Friday, 20 July 2018: 18:00
Oral Presentation
Satwinder REHAL, The University of the Philippines Open University, Paranaque City, Metro Manila NCR, Philippines, The Philippine Women's University Manila, Philippines
The increasingly global dispersion of elite athletes pursuing sporting careers is an important aspect of the global flow of sport-capital. International sport has enhanced this dispersion characterized by a growing tendency for sportspeople to represent a country other than the one in which they were born. Within this social sphere, questions abound about an athlete’s attachment to place, particularly in relation to citizenship, identity and nationalism. This has been made manifest in the Philippine context where questions have been raised, mostly through media and resultant public debates debates, on the identities of mixed race members of the Philippine men’s national soccer team, the Azkals.

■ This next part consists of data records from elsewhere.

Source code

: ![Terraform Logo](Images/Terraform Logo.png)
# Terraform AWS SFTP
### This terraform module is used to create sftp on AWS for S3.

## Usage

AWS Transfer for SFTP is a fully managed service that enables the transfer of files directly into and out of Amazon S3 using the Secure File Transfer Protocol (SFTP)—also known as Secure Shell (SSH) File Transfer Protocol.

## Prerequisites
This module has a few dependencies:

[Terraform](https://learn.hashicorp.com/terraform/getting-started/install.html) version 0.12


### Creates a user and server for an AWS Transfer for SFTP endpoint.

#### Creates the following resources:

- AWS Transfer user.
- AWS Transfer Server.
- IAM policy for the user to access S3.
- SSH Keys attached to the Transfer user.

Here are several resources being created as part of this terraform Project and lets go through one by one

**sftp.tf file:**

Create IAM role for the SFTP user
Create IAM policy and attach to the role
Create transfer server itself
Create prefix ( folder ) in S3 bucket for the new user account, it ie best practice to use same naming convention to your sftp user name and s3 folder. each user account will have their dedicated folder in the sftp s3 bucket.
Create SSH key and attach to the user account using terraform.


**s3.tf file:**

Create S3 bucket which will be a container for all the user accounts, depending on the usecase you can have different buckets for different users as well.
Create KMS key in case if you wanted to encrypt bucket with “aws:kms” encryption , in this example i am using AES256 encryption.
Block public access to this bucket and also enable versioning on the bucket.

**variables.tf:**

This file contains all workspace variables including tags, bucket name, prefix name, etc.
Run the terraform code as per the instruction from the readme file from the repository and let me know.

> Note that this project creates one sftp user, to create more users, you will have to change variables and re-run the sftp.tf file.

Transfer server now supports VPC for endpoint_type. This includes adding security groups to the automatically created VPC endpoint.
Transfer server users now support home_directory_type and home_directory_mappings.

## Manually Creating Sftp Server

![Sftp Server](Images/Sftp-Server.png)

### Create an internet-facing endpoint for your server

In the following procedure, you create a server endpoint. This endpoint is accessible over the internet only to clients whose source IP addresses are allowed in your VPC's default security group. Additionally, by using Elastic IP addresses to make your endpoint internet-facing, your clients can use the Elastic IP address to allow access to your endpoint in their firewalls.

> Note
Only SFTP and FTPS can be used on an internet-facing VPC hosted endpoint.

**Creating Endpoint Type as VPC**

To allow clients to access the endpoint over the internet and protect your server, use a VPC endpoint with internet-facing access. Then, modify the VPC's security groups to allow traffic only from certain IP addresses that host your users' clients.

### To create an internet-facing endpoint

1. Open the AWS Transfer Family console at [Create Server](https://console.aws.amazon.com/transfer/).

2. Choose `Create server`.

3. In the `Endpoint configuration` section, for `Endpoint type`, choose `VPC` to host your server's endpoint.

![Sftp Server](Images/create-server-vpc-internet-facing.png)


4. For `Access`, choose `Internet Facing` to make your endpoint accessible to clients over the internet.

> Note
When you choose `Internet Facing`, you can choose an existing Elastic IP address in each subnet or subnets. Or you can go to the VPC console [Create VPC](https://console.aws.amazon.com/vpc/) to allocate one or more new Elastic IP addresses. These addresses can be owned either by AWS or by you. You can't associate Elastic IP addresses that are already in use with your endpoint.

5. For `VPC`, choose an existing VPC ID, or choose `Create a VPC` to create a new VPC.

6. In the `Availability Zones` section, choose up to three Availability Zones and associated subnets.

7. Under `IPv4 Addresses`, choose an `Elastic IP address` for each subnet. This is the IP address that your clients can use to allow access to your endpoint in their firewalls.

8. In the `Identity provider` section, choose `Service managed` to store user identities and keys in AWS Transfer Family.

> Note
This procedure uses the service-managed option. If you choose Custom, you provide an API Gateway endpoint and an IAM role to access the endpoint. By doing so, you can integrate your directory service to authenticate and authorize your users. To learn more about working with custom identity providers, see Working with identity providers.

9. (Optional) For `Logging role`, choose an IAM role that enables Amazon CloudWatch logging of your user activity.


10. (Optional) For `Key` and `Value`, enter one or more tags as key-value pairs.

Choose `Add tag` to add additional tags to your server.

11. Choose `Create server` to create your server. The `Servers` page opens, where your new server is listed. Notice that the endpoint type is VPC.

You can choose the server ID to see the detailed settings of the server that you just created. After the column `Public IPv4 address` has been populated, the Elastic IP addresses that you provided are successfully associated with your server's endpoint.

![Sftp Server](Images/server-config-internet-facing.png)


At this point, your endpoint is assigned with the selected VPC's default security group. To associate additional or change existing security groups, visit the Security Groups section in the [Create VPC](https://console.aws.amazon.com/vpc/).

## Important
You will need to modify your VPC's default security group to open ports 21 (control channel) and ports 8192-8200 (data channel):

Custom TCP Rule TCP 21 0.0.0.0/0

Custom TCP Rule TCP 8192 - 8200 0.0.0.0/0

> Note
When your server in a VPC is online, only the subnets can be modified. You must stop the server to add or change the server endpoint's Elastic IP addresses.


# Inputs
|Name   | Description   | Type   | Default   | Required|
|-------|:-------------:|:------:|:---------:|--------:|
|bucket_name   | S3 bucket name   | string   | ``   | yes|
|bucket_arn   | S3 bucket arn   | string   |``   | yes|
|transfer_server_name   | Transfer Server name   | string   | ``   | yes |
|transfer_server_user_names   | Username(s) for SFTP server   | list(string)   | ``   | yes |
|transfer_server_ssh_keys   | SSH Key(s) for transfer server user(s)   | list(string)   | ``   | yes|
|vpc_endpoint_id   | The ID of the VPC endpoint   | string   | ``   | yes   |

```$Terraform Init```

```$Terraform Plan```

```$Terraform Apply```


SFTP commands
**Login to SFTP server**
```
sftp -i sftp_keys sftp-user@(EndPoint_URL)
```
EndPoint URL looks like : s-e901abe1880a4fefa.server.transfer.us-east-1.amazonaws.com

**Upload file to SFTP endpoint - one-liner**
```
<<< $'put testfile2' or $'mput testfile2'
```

This paper is grounded on the case of the ‘mixed-race’ Azkals in the discourse on sports, media and globalization, in highlighting a theoretical discussion on the concept of transnationalism vis-à-vis the use of ‘blood’ and ‘color’ as figurative metaphors in imagining the ‘nation’ and ‘citizenship’. In conclusion, the paper calls for a shift from employing color and blood as metaphors of race, nation, citizenship and culture and argues for instead for a massive remetaphorization of constructed ideologies which in effect challenges the idea that a national community and its identity are necessarily bounded by geographic border and its ‘indigenousness’. Doing this would lend itself to sociologically relevant theorizing that consciously questions attachment to place, particularly in relation of sports to citizenship, identity and nationalism within a Global South context.